It works, so at the end of the day that's what matters. The client vs server
question, from my perspective, ultimately comes down to a question of test
realism; in a real-world deployment you couldn't limit connections with
client-side code because there are multiple clients. That's what I mean by "it
doesn't make sense given that the error is server-side".

> Can you clarify why you think my use of semaphore does not make sense and
> why your suggestion is better? What is the benefit of dedicated coroutine?

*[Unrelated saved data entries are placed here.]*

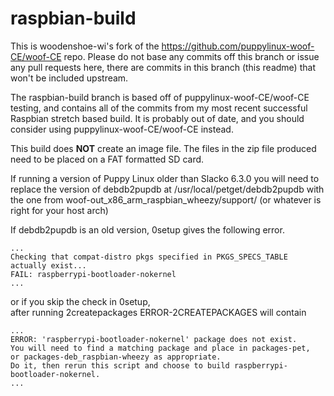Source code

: 
# raspbian-build #

This is woodenshoe-wi's fork of the
https://github.com/puppylinux-woof-CE/woof-CE repo.  Please do not base any
commits off this branch or issue any pull requests here, there are commits in
this branch (this readme) that won't be included upstream.

The raspbian-build branch is based off of puppylinux-woof-CE/woof-CE testing,
and contains all of the commits from my most recent successful Raspbian stretch
based build.  It is probably out of date, and you should consider using
puppylinux-woof-CE/woof-CE instead.

This build does **NOT** create an image file.  The files in the zip file
produced need to be placed on a FAT formatted SD card.

If running a version of Puppy Linux older than Slacko 6.3.0 you will need to
replace the version of debdb2pupdb at /usr/local/petget/debdb2pupdb with the one
from woof-out_x86_arm_raspbian_wheezy/support/ (or whatever is right for your
host arch)

If debdb2pupdb is an old version, 0setup gives the following error.

```
...
Checking that compat-distro pkgs specified in PKGS_SPECS_TABLE actually exist...
FAIL: raspberrypi-bootloader-nokernel
...
```

or if you skip the check in 0setup,  
after running 2createpackages ERROR-2CREATEPACKAGES will contain

```
...
ERROR: 'raspberrypi-bootloader-nokernel' package does not exist.
You will need to find a matching package and place in packages-pet,
or packages-deb_raspbian-wheezy as appropriate.
Do it, then rerun this script and choose to build raspberrypi-bootloader-nokernel.
...
```

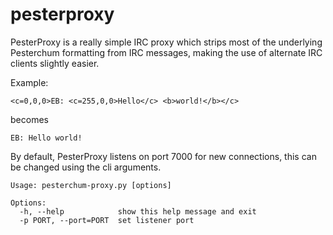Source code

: pesterproxy
===========

PesterProxy is a really simple IRC proxy which strips most of the underlying Pesterchum formatting from IRC messages, making the use of alternate IRC clients slightly easier.

Example:
```
<c=0,0,0>EB: <c=255,0,0>Hello</c> <b>world!</b></c>
```

becomes


```
EB: Hello world!
```

By default, PesterProxy listens on port 7000 for new connections, this can be changed using the cli arguments.

```
Usage: pesterchum-proxy.py [options]

Options:
  -h, --help            show this help message and exit
  -p PORT, --port=PORT  set listener port
```
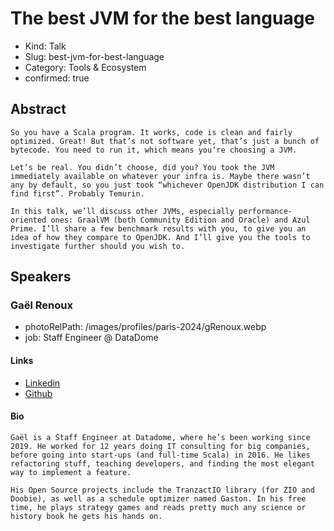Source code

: # The best JVM for the best language

- Kind: Talk
- Slug: best-jvm-for-best-language
- Category: Tools & Ecosystem
- confirmed: true

## Abstract

```
So you have a Scala program. It works, code is clean and fairly optimized. Great! But that’s not software yet, that’s just a bunch of bytecode. You need to run it, which means you‘re choosing a JVM.

Let’s be real. You didn’t choose, did you? You took the JVM immediately available on whatever your infra is. Maybe there wasn’t any by default, so you just took “whichever OpenJDK distribution I can find first”. Probably Temurin.

In this talk, we’ll discuss other JVMs, especially performance-oriented ones: GraalVM (both Community Edition and Oracle) and Azul Prime. I’ll share a few benchmark results with you, to give you an idea of how they compare to OpenJDK. And I’ll give you the tools to investigate further should you wish to.
```

## Speakers

### Gaël Renoux

- photoRelPath: /images/profiles/paris-2024/gRenoux.webp
- job: Staff Engineer @ DataDome

#### Links

- [Linkedin](https://www.linkedin.com/in/gaël-renoux-71956013/)
- [Github](https://github.com/gaelrenoux)

#### Bio

```
Gaël is a Staff Engineer at Datadome, where he’s been working since 2019. He worked for 12 years doing IT consulting for big companies, before going into start-ups (and full-time Scala) in 2016. He likes refactoring stuff, teaching developers, and finding the most elegant way to implement a feature.

His Open Source projects include the TranzactIO library (for ZIO and Doobie), as well as a schedule optimizer named Gaston. In his free time, he plays strategy games and reads pretty much any science or history book he gets his hands on.
```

I'm saying that mostly, but not exclusively, from a division of concerns
standpoint. You're acquiring the semaphore in a completely different context
than you're releasing it. On the one hand, that's partly a programming style
issue. On the other hand, it can also have some really important consequences:
for example, it's actually the event loop itself that is releasing the
semaphore for you when the task is done. Because of the way the event loop
works, it's hard to say exactly when the semaphore will be released. You want
to hold it for the absolute minimum time possible, since it's holding up
execution of other connections in the loop. Putting it into a dedicated
coroutine makes it clearer what's going on, makes it such that the acquirer
and releaser of the semaphore are the same, and means you are definitely
holding the semaphore for the minimum amount of time possible (since, again,
execution flow will not leave any particular coroutine until you yield/await
another). In general I would say that releasing the semaphore in a callback is
significantly more fragile, and mildly to moderately less performant, than
creating a dedicated coroutine to hold the semaphore and handle the request.

Does that all make sense?

> Either it does not fail at all, which seems unlikely, or it fails silently,
> which is more likely and is bad.

That's a fair statement, I think. As an aside, the print statement is slow, so
keep that in mind. It might actually be faster to have a single memory-mapped
file for the whole thing, and then just append the error and traceback to the
file. The built-in traceback library can be very useful for that. That's also
a bit more realistic, since obviously IRL you wouldn't be using a print
statement to keep track of errors. On a similar note, because file access is
so slow, you'd be best off figuring out some way to remove the part where the
server accesses the disk once per connection entirely. On a real-world system
you'd possibly use some kind of memory caching system to do that, especially
if you're just reading files and not writing them. That allows you to use a
little more memory (potentially as little as enough to have a single copy of
the file in memory) to drastically improve performance.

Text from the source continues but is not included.